_Work instruction:_
Provide the number of lines below containing the word "currently", without any other words.
-*-*-
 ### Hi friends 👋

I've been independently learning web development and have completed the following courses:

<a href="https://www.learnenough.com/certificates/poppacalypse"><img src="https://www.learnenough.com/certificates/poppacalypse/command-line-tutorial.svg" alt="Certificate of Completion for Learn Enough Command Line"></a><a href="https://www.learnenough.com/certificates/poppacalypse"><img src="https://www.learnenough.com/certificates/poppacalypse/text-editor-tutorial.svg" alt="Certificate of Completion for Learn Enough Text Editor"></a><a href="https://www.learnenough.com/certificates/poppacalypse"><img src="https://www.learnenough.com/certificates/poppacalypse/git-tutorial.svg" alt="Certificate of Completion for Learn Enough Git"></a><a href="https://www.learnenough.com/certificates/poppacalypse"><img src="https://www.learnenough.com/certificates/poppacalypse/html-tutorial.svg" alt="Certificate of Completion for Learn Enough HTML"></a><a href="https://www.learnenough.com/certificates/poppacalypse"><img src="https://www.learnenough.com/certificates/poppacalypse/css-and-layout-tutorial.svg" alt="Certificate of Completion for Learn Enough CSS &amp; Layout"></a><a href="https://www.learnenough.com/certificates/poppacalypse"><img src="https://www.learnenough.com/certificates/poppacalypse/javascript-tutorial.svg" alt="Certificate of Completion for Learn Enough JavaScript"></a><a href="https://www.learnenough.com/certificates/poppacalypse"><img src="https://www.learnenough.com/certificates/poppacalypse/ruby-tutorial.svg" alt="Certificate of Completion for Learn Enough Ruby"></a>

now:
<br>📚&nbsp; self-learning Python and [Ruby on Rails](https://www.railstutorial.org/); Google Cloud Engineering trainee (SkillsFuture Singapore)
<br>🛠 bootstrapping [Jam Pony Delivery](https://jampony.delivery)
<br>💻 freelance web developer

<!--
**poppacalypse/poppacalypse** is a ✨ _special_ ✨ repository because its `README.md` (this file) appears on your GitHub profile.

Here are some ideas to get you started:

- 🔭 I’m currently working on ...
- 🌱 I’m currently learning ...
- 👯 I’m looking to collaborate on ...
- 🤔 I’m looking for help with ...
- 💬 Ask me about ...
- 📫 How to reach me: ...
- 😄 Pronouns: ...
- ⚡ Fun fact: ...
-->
-*-*-
_Answer section:_
2